Bryan, A. (2009). The intersectionality of nationalism and multiculturalism in the Irish curriculum: teaching against racism? Race, Ethnicity & Education, 12(3), 297–317.
In an examination of published policy documents, textbooks, and other educational resources currently used in Irish secondary schools, Bryan problematises the prevailing view of intercultural education as being the primary mechanism through which racism and racial inequality can be ameliorated in Ireland. As a crucial addition to the existing literature, which predominantly focuses on teacher responses to immigration and ethnic diversity, this article explores the politics undergirding the existing curricula. To wit, Bryan illustrates how discussions around race and racism are framed in nationalistic terms, and the consequences of this framing. As follows, Bryan illustrates how ‘diversity’ has become something to be managed and contained within intercultural education discourses; and unsettles the prevailing view of BAME students as being new to the presumed white, settled Irish community. This ‘otherness’ is reinforced through multiple misrepresentations in the texts, which serve to reproduce rather than contest racism and racist ideologies. Bryan thus concludes that “the implementation of intercultural education in schools fulfills a political function of providing an educational palliative to minorities while… muting consideration of alternative policy responses that would yield genuine egalitarian outcomes and effects for racialised minorities in Ireland”.

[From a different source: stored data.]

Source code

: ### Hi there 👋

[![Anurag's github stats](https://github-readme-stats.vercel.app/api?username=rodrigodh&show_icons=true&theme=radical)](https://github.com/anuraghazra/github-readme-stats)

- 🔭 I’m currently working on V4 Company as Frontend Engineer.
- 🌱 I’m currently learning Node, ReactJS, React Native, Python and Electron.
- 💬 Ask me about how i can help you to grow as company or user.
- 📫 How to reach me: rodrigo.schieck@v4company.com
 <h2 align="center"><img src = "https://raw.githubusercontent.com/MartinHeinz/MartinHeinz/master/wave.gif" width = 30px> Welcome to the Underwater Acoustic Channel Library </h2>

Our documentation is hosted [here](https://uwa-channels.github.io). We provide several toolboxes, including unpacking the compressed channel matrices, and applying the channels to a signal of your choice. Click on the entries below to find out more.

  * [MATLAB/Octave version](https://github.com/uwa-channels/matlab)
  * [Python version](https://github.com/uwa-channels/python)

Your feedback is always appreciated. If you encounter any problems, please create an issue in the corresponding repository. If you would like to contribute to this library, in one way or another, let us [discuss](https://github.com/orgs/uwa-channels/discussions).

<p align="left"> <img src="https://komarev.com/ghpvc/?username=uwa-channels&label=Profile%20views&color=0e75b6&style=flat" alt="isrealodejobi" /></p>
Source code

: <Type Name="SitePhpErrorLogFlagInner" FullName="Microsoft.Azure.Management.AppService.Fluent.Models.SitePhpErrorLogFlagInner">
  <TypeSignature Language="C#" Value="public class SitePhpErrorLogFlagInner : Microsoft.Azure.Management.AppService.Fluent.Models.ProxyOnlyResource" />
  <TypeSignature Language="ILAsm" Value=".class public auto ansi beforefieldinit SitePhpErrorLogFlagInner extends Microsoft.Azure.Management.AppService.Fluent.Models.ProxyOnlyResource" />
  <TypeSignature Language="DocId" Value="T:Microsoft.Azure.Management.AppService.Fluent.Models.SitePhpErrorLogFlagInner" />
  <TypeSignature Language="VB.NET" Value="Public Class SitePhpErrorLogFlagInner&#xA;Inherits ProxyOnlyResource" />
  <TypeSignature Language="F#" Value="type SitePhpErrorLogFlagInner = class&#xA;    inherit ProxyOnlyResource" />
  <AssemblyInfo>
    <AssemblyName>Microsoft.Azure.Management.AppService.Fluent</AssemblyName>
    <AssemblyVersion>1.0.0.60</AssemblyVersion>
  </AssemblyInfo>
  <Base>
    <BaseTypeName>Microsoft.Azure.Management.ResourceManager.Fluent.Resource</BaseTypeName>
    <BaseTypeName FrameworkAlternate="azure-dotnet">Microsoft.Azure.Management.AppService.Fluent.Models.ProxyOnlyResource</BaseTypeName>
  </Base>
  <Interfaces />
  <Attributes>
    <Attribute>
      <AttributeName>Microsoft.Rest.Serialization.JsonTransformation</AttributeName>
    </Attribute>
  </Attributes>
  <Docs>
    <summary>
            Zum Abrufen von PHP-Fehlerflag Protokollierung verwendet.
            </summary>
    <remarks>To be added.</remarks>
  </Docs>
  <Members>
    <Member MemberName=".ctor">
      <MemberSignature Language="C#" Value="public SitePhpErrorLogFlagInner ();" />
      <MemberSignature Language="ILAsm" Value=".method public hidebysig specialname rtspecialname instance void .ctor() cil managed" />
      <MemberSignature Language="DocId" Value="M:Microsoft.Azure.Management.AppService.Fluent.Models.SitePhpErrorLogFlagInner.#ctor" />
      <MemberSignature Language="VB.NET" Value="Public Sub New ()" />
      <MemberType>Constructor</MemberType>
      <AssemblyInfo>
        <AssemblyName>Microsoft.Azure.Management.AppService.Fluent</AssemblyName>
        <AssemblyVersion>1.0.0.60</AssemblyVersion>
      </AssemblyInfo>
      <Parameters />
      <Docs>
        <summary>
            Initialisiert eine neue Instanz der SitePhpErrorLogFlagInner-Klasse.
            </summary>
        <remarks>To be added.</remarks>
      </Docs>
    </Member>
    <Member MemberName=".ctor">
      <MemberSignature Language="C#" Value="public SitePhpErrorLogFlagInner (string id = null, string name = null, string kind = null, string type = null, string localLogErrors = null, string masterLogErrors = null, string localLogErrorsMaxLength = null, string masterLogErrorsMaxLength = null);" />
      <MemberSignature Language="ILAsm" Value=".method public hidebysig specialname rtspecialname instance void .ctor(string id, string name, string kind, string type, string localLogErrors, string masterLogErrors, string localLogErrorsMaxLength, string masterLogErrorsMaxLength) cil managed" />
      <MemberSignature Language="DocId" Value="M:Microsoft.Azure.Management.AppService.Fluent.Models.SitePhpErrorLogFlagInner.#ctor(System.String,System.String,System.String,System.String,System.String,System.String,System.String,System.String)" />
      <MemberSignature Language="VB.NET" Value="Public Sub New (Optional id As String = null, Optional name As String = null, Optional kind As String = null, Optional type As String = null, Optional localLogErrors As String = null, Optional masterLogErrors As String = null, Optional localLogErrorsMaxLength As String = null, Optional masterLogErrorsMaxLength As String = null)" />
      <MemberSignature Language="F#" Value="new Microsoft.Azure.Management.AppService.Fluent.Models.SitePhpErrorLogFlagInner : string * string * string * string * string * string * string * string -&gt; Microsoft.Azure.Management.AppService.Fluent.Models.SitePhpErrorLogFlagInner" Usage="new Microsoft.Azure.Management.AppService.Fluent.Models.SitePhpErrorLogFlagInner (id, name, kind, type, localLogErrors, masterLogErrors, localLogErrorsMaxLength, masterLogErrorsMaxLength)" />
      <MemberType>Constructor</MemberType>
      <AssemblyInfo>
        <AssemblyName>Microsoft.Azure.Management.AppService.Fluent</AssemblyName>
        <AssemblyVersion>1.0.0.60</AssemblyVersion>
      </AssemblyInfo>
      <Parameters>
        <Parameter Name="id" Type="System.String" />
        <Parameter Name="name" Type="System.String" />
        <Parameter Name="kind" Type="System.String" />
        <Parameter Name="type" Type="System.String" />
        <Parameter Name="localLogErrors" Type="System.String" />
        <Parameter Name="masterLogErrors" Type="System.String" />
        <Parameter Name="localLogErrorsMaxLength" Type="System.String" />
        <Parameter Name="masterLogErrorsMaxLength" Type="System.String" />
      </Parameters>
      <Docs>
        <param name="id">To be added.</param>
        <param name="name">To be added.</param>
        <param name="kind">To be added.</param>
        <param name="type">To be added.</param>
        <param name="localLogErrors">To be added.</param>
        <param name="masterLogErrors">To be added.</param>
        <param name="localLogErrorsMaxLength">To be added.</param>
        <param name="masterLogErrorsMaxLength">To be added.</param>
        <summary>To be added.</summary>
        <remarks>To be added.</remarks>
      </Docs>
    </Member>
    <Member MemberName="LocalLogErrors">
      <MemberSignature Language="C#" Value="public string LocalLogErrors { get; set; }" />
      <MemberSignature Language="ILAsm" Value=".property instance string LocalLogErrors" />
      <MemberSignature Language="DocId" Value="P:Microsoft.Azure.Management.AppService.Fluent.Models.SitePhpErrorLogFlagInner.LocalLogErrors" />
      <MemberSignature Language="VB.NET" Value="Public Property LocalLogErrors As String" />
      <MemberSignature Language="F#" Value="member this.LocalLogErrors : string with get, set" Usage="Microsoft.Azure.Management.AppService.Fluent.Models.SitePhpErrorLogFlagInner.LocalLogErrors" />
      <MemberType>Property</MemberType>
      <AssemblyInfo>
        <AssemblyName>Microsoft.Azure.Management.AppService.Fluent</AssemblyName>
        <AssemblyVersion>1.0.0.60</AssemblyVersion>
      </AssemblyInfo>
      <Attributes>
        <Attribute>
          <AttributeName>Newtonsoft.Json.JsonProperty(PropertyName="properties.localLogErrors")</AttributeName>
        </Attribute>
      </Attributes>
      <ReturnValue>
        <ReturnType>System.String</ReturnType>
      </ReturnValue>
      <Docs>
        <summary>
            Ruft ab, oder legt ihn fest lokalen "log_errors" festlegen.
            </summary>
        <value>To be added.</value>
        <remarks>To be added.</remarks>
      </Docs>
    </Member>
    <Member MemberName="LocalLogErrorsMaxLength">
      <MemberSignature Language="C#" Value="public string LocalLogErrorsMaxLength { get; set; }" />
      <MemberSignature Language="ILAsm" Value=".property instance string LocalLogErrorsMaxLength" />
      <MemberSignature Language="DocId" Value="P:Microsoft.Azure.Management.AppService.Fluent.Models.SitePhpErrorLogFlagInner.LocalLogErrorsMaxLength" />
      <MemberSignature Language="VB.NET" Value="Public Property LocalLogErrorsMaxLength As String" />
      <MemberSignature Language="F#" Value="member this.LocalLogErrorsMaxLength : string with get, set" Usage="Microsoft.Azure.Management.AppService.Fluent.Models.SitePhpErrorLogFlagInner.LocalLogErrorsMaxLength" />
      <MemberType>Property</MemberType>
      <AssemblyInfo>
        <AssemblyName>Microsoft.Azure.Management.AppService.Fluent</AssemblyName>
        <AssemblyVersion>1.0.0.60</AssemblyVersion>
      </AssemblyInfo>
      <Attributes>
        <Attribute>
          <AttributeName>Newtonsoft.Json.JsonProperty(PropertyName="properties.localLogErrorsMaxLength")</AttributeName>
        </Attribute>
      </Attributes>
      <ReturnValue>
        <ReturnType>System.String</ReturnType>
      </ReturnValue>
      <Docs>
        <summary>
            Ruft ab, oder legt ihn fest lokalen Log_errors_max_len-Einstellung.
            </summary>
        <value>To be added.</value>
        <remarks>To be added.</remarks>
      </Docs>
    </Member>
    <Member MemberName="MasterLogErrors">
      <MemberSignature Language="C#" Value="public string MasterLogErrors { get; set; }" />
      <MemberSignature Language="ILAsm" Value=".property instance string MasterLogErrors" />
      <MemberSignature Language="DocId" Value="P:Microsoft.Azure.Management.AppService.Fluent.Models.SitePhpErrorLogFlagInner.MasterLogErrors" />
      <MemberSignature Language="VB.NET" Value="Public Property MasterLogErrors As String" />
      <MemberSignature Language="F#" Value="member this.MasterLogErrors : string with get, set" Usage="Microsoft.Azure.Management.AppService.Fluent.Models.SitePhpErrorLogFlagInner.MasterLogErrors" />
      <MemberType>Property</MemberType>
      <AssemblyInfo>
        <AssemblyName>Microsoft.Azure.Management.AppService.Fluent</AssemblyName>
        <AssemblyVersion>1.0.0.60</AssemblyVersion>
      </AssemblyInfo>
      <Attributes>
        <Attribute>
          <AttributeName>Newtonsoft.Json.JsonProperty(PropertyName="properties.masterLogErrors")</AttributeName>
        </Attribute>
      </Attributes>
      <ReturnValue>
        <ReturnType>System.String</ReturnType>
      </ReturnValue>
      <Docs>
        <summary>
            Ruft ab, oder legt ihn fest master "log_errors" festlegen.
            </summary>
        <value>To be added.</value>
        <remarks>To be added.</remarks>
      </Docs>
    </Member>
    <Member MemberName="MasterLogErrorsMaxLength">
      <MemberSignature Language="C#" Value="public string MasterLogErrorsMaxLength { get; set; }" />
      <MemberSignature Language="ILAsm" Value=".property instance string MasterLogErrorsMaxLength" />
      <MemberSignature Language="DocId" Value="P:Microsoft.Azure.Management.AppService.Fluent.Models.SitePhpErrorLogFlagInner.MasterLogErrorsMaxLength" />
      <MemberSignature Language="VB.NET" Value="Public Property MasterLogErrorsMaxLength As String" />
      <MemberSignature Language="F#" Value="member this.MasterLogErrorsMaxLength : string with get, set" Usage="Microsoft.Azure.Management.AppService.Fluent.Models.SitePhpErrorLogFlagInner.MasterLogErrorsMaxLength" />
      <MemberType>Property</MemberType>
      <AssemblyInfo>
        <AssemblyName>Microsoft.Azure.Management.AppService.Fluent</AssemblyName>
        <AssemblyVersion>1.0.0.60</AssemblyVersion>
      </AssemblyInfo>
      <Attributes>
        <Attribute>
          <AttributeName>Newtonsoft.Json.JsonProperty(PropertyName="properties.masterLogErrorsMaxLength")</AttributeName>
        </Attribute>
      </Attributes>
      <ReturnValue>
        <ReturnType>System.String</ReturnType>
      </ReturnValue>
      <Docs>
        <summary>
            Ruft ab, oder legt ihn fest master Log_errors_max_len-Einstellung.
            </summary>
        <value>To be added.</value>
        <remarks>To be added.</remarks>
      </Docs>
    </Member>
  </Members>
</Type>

Cerezo, A., McWhirter, B. T., Peña, D., Valdez, M., & Bustos, C. (2013). Giving Voice: Utilizing Critical Race Theory to Facilitate Consciousness of Racial Identity for Latina/o College Students. Journal for Social Action in Counseling & Psychology, 5(3), 1–24.
This article describes the development and implementation of the Latina/o Educational Equity Project or LEEP, which is a pilot programme designed to facilitate the growth of a critical consciousness among Latina/o college students in relation to race and racism in Higher Education. Despite being the fastest growing ethnic group in the U.S., Latina/o students have the lowest third-level graduation rates in comparison to Asians, Pacific Islanders, Whites, and Black/African-Americans. Moreover, much of the existing literature has tended to focus on the cultural values and familial attachments of Latina/o students rather than the ways in which the institutional contexts and cultural environment of HE works to preclude Latina/o students from graduating. And even less has been done to explore the development of programmes designed to support Latino/a students in these settings. Through LEEP, the authors sought to (a) develop a program grounded in the specific needs of Latina/o students; and (b) ‘give voice’ to community members in the development and delivery of the program. The course contents thusly focused on (i) examinations of race and racism within university structures, practices, and discourses; (ii) challenging the dominant ideology that claims universities are objective, meritocratic, color blind, racially neutral and equal opportunity providers; (iii) commit to social justice and praxis; (iv) honour experiential knowledge from lived experiences; and (v) provide historical context from an interdisciplinary perspective.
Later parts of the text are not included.